Grande è stata la partecipazione a questa edizione: oltre 400 le iscrizioni pervenute, con la partecipazione di quasi 40 paesi da tutto il mondo, tra i quali Argentina, Filippine, Francia, Germania, Giappone, India, Perù, Russia, Stati Uniti, Svezia, Svizzera, Vietnam.

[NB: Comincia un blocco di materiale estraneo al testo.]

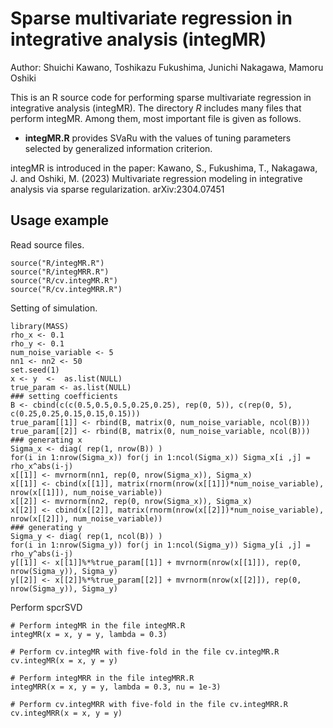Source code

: # Sparse multivariate regression in integrative analysis (integMR)
Author: Shuichi Kawano, Toshikazu Fukushima, Junichi Nakagawa, Mamoru Oshiki

This is an R source code for performing sparse multivariate regression in integrative analysis (integMR). The directory *R* includes many files that perform integMR. Among them, most important file is given as follows.
- **integMR.R** provides SVaRu with the values of tuning parameters selected by generalized information criterion. 

integMR is introduced in the paper:
Kawano, S., Fukushima, T., Nakagawa, J. and Oshiki, M. (2023) Multivariate regression modeling in integrative analysis via sparse regularization. arXiv:2304.07451

## Usage example
Read source files.
```
source("R/integMR.R")
source("R/integMRR.R")
source("R/cv.integMR.R")
source("R/cv.integMRR.R")
```

Setting of simulation.
```
library(MASS)
rho_x <- 0.1
rho_y <- 0.1
num_noise_variable <- 5
nn1 <- nn2 <- 50
set.seed(1)
x <- y  <-  as.list(NULL)
true_param <- as.list(NULL)
### setting coefficients
B <- cbind(c(c(0.5,0.5,0.5,0.25,0.25), rep(0, 5)), c(rep(0, 5), c(0.25,0.25,0.15,0.15,0.15)))
true_param[[1]] <- rbind(B, matrix(0, num_noise_variable, ncol(B)))
true_param[[2]] <- rbind(B, matrix(0, num_noise_variable, ncol(B)))
### generating x
Sigma_x <- diag( rep(1, nrow(B)) )
for(i in 1:nrow(Sigma_x)) for(j in 1:ncol(Sigma_x)) Sigma_x[i ,j] = rho_x^abs(i-j)
x[[1]] <- mvrnorm(nn1, rep(0, nrow(Sigma_x)), Sigma_x)
x[[1]] <- cbind(x[[1]], matrix(rnorm(nrow(x[[1]])*num_noise_variable), nrow(x[[1]]), num_noise_variable))
x[[2]] <- mvrnorm(nn2, rep(0, nrow(Sigma_x)), Sigma_x)
x[[2]] <- cbind(x[[2]], matrix(rnorm(nrow(x[[2]])*num_noise_variable), nrow(x[[2]]), num_noise_variable))
### generating y
Sigma_y <- diag( rep(1, ncol(B)) )
for(i in 1:nrow(Sigma_y)) for(j in 1:ncol(Sigma_y)) Sigma_y[i ,j] = rho_y^abs(i-j)
y[[1]] <- x[[1]]%*%true_param[[1]] + mvrnorm(nrow(x[[1]]), rep(0, nrow(Sigma_y)), Sigma_y)
y[[2]] <- x[[2]]%*%true_param[[2]] + mvrnorm(nrow(x[[2]]), rep(0, nrow(Sigma_y)), Sigma_y)
```

Perform spcrSVD
```
# Perform integMR in the file integMR.R
integMR(x = x, y = y, lambda = 0.3)

# Perform cv.integMR with five-fold in the file cv.integMR.R
cv.integMR(x = x, y = y)

# Perform integMRR in the file integMRR.R
integMRR(x = x, y = y, lambda = 0.3, nu = 1e-3)

# Perform cv.integMRR with five-fold in the file cv.integMRR.R
cv.integMRR(x = x, y = y)
```
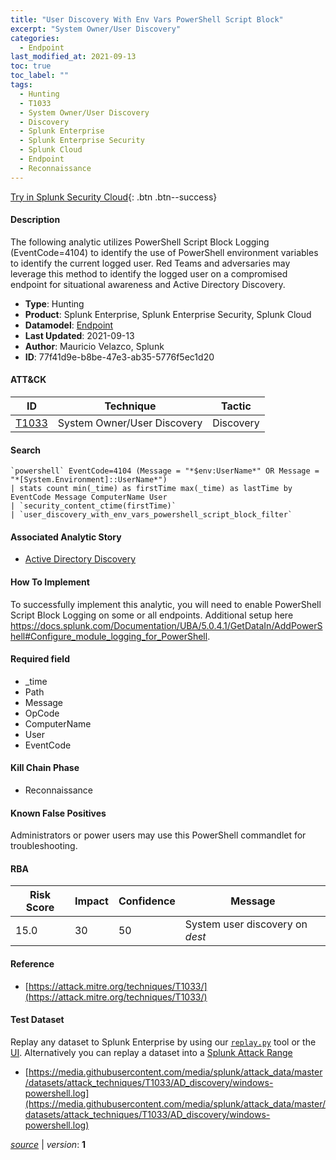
 ```yaml
---
title: "User Discovery With Env Vars PowerShell Script Block"
excerpt: "System Owner/User Discovery"
categories:
  - Endpoint
last_modified_at: 2021-09-13
toc: true
toc_label: ""
tags:
  - Hunting
  - T1033
  - System Owner/User Discovery
  - Discovery
  - Splunk Enterprise
  - Splunk Enterprise Security
  - Splunk Cloud
  - Endpoint
  - Reconnaissance
---
```




[Try in Splunk Security Cloud](https://www.splunk.com/en_us/cyber-security.html){: .btn .btn--success}

#### Description

The following analytic utilizes PowerShell Script Block Logging (EventCode=4104) to identify the use of PowerShell environment variables to identify the current logged user. Red Teams and adversaries may leverage this method to identify the logged user on a compromised endpoint for situational awareness and Active Directory Discovery.

- **Type**: Hunting
- **Product**: Splunk Enterprise, Splunk Enterprise Security, Splunk Cloud
- **Datamodel**: [Endpoint](https://docs.splunk.com/Documentation/CIM/latest/User/Endpoint)
- **Last Updated**: 2021-09-13
- **Author**: Mauricio Velazco, Splunk
- **ID**: 77f41d9e-b8be-47e3-ab35-5776f5ec1d20


#### ATT&CK

| ID          | Technique   | Tactic       |
| ----------- | ----------- |--------------|
| [T1033](https://attack.mitre.org/techniques/T1033/) | System Owner/User Discovery | Discovery |



#### Search

```
`powershell` EventCode=4104 (Message = "*$env:UserName*" OR Message = "*[System.Environment]::UserName*") 
| stats count min(_time) as firstTime max(_time) as lastTime by EventCode Message ComputerName User 
| `security_content_ctime(firstTime)` 
| `user_discovery_with_env_vars_powershell_script_block_filter`
```

#### Associated Analytic Story
* [Active Directory Discovery](/stories/active_directory_discovery)


#### How To Implement
To successfully implement this analytic, you will need to enable PowerShell Script Block Logging on some or all endpoints. Additional setup here https://docs.splunk.com/Documentation/UBA/5.0.4.1/GetDataIn/AddPowerShell#Configure_module_logging_for_PowerShell.

#### Required field
* _time
* Path
* Message
* OpCode
* ComputerName
* User
* EventCode


#### Kill Chain Phase
* Reconnaissance


#### Known False Positives
Administrators or power users may use this PowerShell commandlet for troubleshooting.



#### RBA

| Risk Score  | Impact      | Confidence   | Message      |
| ----------- | ----------- |--------------|--------------|
| 15.0 | 30 | 50 | System user discovery on $dest$ |



#### Reference

* [https://attack.mitre.org/techniques/T1033/](https://attack.mitre.org/techniques/T1033/)



#### Test Dataset
Replay any dataset to Splunk Enterprise by using our [`replay.py`](https://github.com/splunk/attack_data#using-replaypy) tool or the [UI](https://github.com/splunk/attack_data#using-ui).
Alternatively you can replay a dataset into a [Splunk Attack Range](https://github.com/splunk/attack_range#replay-dumps-into-attack-range-splunk-server)

* [https://media.githubusercontent.com/media/splunk/attack_data/master/datasets/attack_techniques/T1033/AD_discovery/windows-powershell.log](https://media.githubusercontent.com/media/splunk/attack_data/master/datasets/attack_techniques/T1033/AD_discovery/windows-powershell.log)



[*source*](https://github.com/splunk/security_content/tree/develop/detections/endpoint/user_discovery_with_env_vars_powershell_script_block.yml) \| *version*: **1**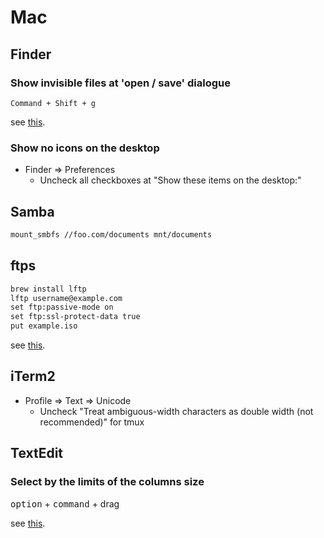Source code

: # Mac

## Finder

### Show invisible files at 'open / save' dialogue

`Command + Shift + g`

see [this](http://inforati.jp/apple/mac-tips-techniques/system-hints/how-to-use-move-to-folder-command-in-a-open-or-save-dialog-in-macos.html).

### Show no icons on the desktop

* Finder => Preferences
  * Uncheck all checkboxes at "Show these items on the desktop:"

## Samba

```markdown
mount_smbfs //foo.com/documents mnt/documents
```

## ftps

```markdown
brew install lftp
lftp username@example.com
set ftp:passive-mode on
set ftp:ssl-protect-data true
put example.iso
```

see [this](http://qiita.com/mazgi/items/f25bb6baa2cc5bbddc9a).

## iTerm2

* Profile => Text => Unicode
  * Uncheck "Treat ambiguous-width characters as double width (not recommended)" for tmux

## TextEdit

### Select by the limits of the columns size

<kbd>option</kbd> + <kbd>command</kbd> + drag

see [this](http://qiita.com/mogulla3/items/ca5bfa585ef19ed1eb9b).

Quattro i premi principali conferiti e dieci i premi speciali. Il Premio Internazionale Dedalo Minosse alla committenza dell'architettura è andato a Philippe Prost con l'opera "The Ring of Remembrance", nata per festeggiare il centenario della prima guerra mondiale con lo scopo di dare forma alla fratellanza, ed espressione alla pace unendo l'arte e la natura e mettendole al servizio della memoria.

I progetti vincitori dell'edizione 2016/2017 del Premio Dedalo Minosse saranno protagonisti di una mostra multimediale aperta al pubblico dal 24 giugno al 16 luglio 2017 presso il Museo Civico di Palazzo Chiericati, Vicenza, che li racconterà attraverso disegni, foto, plastici e video. Una rassegna sulla committenza internazionale che raccoglierà oltre 70 opere realizzate negli ultimi 5 anni.